Ahh the absolutely perfect image for this book. It's lucky that this is the 2nd Knights Templar book I've read, forsooth if I didst read this swill ere I did, never would I continue to purvey the works of master Jecks.
(*groan* your pardons, I've not slept 20 hours)
My major gripe is the inconsistent viewpoint used throughout the book. This is supposed to be a murder mystery, actually 3 sets of murders done by 3 different perpetrators. Some of the times we are provided insight on what the characters are thinking and at other times, sometimes suddenly, we get to watch the scene unfold as impersonal spectators. This makes the whole reading experience, for me a bit.... blurry (hah!)
The start and development of Simon and Baldwin's friendship is perhaps one of my favorite parts of the book. Indeed, the character dynamics between the two saves the book from being a very predictable and boring read.
~The scene of Jacques de Molay's execution during the Prologue.
~Seeing Simon's relationship with his wife and daughter.
~And the very lenghty recap of Baldwin's life story at the end.
~well researched examples of medieval life and property laws.

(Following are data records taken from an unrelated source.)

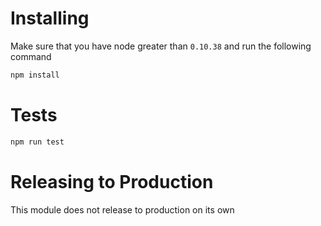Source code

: # Installing
Make sure that you have node greater than `0.10.38` and run the following command

```bash
npm install
```
# Tests

```bash
npm run test
```

# Releasing to Production
This module does not release to production on its own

~The whole chase across the moors.
~The way that the first mystery is dangled in front and then the characters being sidetracked by another murder, and then another. Brewer's murder could have been dealt with by the 9th chapter but instead we had to wait near the end to finally see who (as if we couldn't take a wild guess already) did it.
~The description of the countryside and the landscape was a bit excessive no? It almost became Jack Londonish. I have nothing against scenery but do I have to be reminded what the bloody place looked like every paragraph?
~some of the main characters go through an angst-y routine that is a bit too artificial and ... well angst-y for my taste.